Source texts of formatted documents:
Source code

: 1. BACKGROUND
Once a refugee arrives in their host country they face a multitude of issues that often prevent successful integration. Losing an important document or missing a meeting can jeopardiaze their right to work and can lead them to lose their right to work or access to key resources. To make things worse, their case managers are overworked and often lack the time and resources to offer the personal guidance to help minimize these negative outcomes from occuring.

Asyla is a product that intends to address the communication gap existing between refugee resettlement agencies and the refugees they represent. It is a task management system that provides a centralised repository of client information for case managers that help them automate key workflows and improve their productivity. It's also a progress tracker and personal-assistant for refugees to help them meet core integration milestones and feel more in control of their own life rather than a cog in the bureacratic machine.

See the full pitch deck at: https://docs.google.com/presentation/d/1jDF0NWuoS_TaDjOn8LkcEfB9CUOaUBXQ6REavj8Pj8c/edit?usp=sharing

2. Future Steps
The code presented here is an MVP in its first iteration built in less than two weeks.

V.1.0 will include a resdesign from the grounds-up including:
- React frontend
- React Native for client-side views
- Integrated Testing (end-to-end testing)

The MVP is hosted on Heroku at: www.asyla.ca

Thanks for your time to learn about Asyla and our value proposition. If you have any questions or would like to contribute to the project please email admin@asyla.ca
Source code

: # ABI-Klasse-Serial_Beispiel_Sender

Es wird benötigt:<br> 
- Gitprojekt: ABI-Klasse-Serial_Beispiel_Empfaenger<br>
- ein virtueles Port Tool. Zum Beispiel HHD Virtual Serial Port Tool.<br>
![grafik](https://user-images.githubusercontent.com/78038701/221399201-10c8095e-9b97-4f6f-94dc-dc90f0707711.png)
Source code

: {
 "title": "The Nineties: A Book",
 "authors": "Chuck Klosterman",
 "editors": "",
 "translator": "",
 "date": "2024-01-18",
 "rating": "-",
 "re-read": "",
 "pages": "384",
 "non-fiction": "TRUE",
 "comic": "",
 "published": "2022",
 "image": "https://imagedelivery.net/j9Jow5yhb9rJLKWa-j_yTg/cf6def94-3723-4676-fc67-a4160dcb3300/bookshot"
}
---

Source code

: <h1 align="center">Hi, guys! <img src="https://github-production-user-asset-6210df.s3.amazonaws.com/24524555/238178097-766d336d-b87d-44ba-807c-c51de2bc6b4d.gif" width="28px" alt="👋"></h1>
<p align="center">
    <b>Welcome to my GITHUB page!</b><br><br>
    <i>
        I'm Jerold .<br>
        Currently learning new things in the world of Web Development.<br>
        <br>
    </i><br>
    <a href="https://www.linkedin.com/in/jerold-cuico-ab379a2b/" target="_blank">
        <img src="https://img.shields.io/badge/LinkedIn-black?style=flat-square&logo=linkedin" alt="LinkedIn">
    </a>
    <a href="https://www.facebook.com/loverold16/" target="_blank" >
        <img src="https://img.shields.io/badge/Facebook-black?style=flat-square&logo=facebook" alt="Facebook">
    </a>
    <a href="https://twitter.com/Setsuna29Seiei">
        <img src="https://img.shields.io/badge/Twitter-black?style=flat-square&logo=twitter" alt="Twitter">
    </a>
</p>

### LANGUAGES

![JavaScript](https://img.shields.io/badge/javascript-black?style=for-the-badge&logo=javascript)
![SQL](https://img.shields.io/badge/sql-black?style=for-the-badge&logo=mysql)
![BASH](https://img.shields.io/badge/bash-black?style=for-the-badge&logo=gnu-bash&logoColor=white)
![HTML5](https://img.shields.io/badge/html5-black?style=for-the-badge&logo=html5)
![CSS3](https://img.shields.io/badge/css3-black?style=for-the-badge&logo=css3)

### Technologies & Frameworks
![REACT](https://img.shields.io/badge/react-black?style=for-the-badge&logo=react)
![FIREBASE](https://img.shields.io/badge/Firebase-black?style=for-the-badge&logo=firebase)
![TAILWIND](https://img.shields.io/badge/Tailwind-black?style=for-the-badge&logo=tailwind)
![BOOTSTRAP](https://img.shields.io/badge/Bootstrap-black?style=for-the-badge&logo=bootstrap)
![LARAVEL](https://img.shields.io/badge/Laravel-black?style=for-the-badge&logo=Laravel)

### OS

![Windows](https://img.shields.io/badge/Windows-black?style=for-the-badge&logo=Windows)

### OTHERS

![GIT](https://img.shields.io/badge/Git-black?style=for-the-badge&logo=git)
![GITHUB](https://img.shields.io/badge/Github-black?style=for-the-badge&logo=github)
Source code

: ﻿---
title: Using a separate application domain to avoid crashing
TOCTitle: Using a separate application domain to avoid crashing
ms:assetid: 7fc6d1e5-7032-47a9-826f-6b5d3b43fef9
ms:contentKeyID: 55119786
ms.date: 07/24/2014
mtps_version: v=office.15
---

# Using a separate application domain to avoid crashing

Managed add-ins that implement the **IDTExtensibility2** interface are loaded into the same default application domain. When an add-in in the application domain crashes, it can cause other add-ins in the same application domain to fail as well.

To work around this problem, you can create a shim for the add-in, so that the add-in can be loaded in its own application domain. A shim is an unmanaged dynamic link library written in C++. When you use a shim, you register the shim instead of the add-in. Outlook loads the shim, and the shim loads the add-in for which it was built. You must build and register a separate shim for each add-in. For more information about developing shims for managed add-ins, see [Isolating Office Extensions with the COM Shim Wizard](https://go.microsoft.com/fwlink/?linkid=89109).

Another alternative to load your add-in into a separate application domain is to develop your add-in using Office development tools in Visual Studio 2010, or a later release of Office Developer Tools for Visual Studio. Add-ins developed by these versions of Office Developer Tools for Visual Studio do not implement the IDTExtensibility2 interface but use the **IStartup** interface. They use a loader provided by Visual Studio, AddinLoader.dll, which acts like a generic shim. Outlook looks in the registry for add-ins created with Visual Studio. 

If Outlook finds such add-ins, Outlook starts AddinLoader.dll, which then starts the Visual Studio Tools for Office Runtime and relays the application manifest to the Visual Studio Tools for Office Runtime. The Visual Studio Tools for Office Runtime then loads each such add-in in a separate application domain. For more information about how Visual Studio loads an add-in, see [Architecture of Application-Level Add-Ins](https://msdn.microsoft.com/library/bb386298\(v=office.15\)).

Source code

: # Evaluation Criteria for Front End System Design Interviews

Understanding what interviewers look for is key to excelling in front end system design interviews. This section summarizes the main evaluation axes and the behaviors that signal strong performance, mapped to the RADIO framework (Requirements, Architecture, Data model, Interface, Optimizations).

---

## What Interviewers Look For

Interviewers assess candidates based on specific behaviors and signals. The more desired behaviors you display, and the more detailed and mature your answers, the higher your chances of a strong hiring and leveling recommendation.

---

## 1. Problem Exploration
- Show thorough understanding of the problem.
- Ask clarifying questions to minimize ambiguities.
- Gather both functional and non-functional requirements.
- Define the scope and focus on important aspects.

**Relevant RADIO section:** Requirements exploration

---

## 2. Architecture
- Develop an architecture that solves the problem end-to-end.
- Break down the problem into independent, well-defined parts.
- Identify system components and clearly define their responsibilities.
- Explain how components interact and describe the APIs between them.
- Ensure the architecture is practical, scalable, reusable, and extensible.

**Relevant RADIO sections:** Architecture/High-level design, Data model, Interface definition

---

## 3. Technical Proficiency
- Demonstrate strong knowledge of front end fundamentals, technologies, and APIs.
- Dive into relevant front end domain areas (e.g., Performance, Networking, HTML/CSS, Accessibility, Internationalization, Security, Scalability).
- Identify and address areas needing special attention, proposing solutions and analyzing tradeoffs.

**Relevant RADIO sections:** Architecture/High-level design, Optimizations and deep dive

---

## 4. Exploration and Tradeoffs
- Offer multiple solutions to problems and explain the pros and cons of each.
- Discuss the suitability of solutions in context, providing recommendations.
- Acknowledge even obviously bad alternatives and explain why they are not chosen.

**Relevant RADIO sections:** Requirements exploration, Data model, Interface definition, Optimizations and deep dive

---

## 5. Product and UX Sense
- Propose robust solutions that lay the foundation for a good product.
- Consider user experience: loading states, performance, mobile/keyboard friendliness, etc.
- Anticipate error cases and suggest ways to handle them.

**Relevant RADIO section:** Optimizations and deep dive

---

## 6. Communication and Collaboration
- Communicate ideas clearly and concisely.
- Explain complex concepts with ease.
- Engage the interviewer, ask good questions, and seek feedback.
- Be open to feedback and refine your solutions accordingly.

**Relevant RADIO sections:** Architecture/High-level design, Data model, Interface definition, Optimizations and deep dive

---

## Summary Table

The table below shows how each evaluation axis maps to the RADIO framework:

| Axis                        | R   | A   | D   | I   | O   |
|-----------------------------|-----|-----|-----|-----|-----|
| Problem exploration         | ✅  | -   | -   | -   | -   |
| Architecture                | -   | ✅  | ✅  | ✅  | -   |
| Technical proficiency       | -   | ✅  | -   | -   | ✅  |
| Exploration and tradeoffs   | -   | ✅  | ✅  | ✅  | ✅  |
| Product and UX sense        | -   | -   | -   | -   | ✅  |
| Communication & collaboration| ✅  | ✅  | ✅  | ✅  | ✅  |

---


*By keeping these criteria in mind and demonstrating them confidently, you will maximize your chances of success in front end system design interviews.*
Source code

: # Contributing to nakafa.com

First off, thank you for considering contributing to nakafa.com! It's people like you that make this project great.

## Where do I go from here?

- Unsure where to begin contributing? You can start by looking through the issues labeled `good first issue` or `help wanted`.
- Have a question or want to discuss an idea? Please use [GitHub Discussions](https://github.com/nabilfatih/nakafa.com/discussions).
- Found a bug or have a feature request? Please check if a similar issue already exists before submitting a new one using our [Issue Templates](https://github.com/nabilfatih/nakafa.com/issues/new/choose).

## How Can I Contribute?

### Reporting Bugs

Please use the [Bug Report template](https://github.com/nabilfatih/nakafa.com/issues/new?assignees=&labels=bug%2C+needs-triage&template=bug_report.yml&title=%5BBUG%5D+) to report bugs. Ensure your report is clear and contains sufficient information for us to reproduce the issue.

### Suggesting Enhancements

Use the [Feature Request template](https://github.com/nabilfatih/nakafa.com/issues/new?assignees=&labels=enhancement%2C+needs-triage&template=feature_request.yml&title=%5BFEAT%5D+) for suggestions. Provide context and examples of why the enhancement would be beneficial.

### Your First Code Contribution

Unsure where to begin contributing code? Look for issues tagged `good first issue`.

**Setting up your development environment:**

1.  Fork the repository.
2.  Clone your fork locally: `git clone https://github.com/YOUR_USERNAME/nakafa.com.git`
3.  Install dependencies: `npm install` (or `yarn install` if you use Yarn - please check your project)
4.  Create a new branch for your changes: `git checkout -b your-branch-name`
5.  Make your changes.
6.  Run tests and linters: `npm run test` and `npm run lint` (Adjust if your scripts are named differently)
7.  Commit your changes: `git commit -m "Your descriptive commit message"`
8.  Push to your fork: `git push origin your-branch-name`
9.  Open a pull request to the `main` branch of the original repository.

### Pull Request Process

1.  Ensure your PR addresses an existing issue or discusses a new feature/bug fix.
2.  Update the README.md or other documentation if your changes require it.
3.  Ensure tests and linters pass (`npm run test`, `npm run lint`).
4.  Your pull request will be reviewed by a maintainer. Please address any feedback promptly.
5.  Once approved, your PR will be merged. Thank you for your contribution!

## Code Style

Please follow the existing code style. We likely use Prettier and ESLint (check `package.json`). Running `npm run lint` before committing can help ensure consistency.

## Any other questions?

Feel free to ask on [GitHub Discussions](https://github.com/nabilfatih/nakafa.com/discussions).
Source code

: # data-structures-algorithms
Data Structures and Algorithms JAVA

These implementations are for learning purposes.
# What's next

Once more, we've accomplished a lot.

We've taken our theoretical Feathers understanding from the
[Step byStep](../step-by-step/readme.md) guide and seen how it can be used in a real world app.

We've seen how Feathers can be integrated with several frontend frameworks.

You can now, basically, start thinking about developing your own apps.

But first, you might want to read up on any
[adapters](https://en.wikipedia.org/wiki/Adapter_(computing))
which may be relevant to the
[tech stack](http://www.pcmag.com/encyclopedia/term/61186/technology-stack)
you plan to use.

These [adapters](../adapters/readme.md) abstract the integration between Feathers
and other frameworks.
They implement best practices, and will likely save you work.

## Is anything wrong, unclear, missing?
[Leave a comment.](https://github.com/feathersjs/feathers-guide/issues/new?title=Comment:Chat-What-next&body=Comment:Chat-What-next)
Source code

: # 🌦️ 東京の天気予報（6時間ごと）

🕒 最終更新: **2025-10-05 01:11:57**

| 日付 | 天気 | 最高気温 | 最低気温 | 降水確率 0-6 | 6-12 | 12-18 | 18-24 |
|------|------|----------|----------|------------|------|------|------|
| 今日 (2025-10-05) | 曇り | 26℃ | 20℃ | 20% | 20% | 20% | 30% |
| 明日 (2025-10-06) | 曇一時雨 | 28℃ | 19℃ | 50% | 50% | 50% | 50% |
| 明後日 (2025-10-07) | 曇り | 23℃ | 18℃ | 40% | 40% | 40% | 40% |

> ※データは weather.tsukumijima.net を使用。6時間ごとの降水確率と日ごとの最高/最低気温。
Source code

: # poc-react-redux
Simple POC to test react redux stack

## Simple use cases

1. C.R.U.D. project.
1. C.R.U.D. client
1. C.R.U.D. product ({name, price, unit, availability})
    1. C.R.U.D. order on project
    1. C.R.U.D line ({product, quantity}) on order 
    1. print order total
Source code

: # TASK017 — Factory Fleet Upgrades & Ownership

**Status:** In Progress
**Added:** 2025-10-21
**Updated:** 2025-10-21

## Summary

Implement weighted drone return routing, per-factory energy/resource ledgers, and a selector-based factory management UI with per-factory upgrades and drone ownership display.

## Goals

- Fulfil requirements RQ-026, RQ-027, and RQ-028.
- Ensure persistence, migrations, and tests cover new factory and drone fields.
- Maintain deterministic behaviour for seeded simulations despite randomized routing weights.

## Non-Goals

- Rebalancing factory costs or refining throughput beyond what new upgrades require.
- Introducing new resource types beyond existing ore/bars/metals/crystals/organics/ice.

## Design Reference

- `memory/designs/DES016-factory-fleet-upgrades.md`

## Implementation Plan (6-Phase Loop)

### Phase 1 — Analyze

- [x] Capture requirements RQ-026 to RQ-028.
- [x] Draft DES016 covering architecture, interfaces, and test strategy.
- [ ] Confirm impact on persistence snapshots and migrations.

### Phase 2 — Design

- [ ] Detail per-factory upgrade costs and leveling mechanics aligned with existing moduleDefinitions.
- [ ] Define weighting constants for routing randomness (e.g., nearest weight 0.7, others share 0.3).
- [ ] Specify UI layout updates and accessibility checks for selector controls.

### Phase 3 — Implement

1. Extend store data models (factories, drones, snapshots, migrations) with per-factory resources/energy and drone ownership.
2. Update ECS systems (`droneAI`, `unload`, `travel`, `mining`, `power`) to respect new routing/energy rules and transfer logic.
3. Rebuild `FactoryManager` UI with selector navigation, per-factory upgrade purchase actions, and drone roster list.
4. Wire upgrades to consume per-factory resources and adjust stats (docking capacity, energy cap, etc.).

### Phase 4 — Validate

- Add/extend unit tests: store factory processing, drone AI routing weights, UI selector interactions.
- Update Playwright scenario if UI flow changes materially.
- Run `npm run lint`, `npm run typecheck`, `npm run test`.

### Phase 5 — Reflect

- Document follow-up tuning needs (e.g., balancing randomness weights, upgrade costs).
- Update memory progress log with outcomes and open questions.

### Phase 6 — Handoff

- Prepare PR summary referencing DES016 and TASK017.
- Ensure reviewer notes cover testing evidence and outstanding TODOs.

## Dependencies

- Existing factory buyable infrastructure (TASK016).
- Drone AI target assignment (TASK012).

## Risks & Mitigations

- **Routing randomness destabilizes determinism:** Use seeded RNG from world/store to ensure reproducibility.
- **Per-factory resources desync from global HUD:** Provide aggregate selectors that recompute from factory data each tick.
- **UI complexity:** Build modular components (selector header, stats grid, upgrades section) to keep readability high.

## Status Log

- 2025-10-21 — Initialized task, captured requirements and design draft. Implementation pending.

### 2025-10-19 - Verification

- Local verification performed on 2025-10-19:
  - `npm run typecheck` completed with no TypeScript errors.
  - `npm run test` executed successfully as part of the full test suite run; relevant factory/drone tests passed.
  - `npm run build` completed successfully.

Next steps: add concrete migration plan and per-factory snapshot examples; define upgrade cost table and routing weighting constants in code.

**Prompt**.
The lines above from the one with "Simple POC to test react redux stack" through the one with "- Ensure persistence, migrations, and" are to be duplicated exactly, ends included, with nothing added.

**Task result**.
Simple POC to test react redux stack

## Simple use cases

1. C.R.U.D. project.
1. C.R.U.D. client
1. C.R.U.D. product ({name, price, unit, availability})
    1. C.R.U.D. order on project
    1. C.R.U.D line ({product, quantity}) on order 
    1. print order total
Source code

: # TASK017 — Factory Fleet Upgrades & Ownership

**Status:** In Progress
**Added:** 2025-10-21
**Updated:** 2025-10-21

## Summary

Implement weighted drone return routing, per-factory energy/resource ledgers, and a selector-based factory management UI with per-factory upgrades and drone ownership display.

## Goals

- Fulfil requirements RQ-026, RQ-027, and RQ-028.
- Ensure persistence, migrations, and tests cover new factory and drone fields.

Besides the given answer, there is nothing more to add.